Many Marketplace Consumers Eligible for Zero-Premium Coverage

More than ever, low- and moderate-income consumers can find good deals for health coverage — and may have their premiums covered entirely by tax credits — if they sign up before open enrollment for the Affordable Care Act’s (ACA) marketplaces ends on December 15. Marketplace premiums fell slightly overall for 2019, and many people can find affordable options with various levels of cost-sharing (such as deductibles and co-pays).

In most of the country — 2,532 of 3,142 counties — a 40-year-old with $20,000 in income can find a bronze plan with a premium that’s fully covered by the premium tax credit, according to the Kaiser Family Foundation. (See map.) At a $30,000 income, these plans that effectively carry no premiums are available in 659 counties.

There are trade-offs to enrolling in a bronze plan: deductibles are high and people with incomes below 250 percent of the federal poverty line miss out on cost-sharing assistance they’d get if they enrolled in a silver plan. On the other hand, more than half of bronze plans cover some services without requiring enrollees to pay the deductible first (for example, a handful of office visits with only a co-pay). And, for people who mostly want protection against catastrophic health costs, bronze plans may offer adequate protection.

[For the interactive version of the map, click here.]

Consumers in many counties also can enroll in gold plans — which typically have higher premiums but lower deductibles and other cost-sharing — for less than the cost of the lower-tiered silver plans. Unsubsidized premiums for gold plans are less than they are for silver plans in a quarter of counties (792 of 3,142 counties), meaning that a person without a subsidy can get a plan with lower cost-sharing obligations for less than they’d pay for a higher cost-sharing plan. Some subsidized consumers — in 411 counties, 40-year-olds with income of $20,000 — can get a zero-premium gold plan after accounting for premium tax credits.

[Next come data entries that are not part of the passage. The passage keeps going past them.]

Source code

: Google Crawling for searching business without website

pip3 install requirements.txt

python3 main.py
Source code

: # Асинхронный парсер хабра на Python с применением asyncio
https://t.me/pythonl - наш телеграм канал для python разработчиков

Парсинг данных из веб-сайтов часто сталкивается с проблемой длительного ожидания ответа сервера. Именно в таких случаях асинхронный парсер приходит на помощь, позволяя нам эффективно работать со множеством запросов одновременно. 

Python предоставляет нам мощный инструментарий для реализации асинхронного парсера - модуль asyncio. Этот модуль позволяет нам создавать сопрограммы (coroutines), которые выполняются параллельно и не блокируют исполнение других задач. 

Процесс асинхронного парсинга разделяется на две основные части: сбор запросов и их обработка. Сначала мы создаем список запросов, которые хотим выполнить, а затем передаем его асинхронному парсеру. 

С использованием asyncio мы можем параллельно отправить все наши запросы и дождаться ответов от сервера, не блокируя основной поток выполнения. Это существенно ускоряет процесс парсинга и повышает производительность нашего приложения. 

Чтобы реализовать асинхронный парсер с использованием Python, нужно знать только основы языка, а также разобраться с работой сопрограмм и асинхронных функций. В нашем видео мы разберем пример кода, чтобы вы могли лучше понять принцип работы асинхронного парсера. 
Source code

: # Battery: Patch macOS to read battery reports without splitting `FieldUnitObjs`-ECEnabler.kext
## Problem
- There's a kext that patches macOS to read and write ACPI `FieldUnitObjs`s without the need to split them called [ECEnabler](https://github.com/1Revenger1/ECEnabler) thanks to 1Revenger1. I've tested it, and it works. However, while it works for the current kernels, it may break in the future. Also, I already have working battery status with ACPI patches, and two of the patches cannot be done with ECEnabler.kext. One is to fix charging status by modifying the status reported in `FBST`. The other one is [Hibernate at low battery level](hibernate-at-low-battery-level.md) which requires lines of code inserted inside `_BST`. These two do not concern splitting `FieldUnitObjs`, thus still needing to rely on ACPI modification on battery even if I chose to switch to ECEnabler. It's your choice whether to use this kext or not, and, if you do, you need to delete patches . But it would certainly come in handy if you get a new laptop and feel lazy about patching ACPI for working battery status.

These deals are largely an unintentional by-product of the Trump Administration’s decision in 2017 to end cost-sharing reduction payments, which reimburse insurers for the cost-sharing assistance that the ACA requires them to provide to lower-income enrollees in silver plans. This led insurers to “load” the cost of that federally mandated benefit into the silver plan premiums, raising them relative to the cost of other plan tiers. Higher silver plan premiums have meant higher premium tax credits, which then cover a greater share of the cost of lower-premium bronze plans or higher-premium gold plans.

Many consumers don’t know that the clock is ticking on these deals, due to the Administration’s cuts to advertising, consumer assistance, and navigator funding. A survey recently found that only one-quarter of people who buy their own insurance or are uninsured are aware of the December 15 open enrollment deadline.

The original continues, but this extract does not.